(Beginning of Data to process)

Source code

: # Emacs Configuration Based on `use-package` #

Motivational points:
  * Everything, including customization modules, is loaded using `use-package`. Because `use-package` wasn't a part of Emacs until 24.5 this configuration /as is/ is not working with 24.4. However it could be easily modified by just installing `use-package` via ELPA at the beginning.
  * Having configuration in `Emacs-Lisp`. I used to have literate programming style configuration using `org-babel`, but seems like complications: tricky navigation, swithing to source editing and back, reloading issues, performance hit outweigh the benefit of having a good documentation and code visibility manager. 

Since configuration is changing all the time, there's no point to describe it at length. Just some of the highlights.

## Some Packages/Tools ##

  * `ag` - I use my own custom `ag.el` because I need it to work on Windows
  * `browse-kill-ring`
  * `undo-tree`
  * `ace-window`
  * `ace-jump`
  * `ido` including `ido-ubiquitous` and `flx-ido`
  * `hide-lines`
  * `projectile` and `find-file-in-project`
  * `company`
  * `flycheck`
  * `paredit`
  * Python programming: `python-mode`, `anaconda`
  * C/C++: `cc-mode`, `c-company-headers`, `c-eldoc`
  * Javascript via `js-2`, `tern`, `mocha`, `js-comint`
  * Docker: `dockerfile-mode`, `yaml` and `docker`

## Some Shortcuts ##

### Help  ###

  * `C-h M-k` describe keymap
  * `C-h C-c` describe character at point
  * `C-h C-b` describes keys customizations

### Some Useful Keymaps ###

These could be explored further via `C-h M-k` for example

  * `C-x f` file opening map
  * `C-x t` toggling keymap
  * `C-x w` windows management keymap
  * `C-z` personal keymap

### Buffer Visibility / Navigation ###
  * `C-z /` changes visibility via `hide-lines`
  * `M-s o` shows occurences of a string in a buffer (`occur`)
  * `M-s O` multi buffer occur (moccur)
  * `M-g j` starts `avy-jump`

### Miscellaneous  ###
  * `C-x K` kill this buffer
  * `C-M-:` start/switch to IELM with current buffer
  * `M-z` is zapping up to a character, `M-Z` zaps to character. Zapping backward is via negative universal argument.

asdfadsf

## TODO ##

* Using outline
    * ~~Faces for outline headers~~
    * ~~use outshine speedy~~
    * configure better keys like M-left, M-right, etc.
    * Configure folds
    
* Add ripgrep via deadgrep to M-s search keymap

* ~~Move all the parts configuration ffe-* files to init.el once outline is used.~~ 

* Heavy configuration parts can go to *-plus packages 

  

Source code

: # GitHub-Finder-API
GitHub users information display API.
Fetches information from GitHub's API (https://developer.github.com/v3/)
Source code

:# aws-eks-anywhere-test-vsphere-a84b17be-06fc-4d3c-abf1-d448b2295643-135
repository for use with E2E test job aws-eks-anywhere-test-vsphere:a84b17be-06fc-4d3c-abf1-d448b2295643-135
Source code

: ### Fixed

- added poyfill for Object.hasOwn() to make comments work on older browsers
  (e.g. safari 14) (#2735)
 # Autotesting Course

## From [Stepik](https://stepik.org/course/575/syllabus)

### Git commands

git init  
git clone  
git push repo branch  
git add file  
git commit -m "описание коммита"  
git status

(End of Data to process)

• **To do**: What you write must be the entries restated word for word, from the opening line through the one holding "at the beginning.", with nothing else.

• **Task response**:
Source code

: # Emacs Configuration Based on `use-package` #

Motivational points:
  * Everything, including customization modules, is loaded using `use-package`. Because `use-package` wasn't a part of Emacs until 24.5 this configuration /as is/ is not working with 24.4. However it could be easily modified by just installing `use-package` via ELPA at the beginning.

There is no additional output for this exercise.